In the entries below, find the line containing "N_V = N_x N_y N_z". Copy it and all lines after it, exactly, through the end.
*** Opening Information supplied ***
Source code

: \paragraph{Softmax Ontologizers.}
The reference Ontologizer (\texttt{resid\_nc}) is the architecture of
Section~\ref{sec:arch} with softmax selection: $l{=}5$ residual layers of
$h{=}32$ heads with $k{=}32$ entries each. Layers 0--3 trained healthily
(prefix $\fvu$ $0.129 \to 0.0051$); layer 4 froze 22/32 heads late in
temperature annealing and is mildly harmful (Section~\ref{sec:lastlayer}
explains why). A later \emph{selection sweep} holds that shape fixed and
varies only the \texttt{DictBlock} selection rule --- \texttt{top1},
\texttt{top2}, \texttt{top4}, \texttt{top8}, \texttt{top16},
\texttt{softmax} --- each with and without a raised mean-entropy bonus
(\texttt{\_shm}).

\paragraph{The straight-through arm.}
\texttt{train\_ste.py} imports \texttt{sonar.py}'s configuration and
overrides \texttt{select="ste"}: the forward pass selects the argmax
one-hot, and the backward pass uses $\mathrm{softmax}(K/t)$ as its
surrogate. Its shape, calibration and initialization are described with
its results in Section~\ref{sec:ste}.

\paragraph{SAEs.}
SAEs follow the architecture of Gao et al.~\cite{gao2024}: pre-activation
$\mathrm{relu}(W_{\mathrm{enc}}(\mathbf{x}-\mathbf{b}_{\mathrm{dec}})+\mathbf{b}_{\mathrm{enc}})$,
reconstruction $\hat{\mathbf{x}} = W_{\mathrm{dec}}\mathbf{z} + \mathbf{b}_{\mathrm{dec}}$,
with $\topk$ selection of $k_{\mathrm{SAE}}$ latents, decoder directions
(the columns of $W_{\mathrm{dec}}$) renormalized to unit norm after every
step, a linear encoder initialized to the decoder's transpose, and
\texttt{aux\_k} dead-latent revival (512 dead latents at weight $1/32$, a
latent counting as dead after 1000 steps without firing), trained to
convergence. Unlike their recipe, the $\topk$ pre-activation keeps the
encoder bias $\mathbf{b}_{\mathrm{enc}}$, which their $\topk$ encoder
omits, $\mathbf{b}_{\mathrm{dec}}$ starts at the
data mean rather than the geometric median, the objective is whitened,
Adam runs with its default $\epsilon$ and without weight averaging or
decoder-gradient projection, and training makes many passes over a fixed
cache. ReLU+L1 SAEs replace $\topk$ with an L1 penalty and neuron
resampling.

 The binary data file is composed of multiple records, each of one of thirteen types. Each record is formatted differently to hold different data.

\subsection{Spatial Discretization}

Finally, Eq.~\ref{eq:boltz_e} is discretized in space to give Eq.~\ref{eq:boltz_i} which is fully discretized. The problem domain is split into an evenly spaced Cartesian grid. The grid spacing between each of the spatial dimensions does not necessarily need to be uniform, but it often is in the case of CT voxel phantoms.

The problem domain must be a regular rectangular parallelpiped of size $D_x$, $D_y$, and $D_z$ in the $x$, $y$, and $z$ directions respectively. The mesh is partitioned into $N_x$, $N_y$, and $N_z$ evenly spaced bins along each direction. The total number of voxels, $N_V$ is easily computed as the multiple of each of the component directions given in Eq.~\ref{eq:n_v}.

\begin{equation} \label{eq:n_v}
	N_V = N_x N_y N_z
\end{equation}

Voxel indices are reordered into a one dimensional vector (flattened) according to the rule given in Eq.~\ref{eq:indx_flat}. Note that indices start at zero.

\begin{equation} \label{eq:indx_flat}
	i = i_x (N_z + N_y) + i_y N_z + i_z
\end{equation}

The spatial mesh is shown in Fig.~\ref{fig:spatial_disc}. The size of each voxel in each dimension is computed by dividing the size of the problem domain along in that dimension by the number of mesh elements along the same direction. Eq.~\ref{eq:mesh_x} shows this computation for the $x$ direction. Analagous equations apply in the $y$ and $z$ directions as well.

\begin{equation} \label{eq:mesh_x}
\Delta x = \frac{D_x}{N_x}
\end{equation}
*** Closing Information supplied ***
**Task answer:**
	N_V = N_x N_y N_z
\end{equation}

Voxel indices are reordered into a one dimensional vector (flattened) according to the rule given in Eq.~\ref{eq:indx_flat}. Note that indices start at zero.

\begin{equation} \label{eq:indx_flat}
	i = i_x (N_z + N_y) + i_y N_z + i_z
\end{equation}

The spatial mesh is shown in Fig.~\ref{fig:spatial_disc}. The size of each voxel in each dimension is computed by dividing the size of the problem domain along in that dimension by the number of mesh elements along the same direction. Eq.~\ref{eq:mesh_x} shows this computation for the $x$ direction. Analagous equations apply in the $y$ and $z$ directions as well.

\begin{equation} \label{eq:mesh_x}
\Delta x = \frac{D_x}{N_x}
\end{equation}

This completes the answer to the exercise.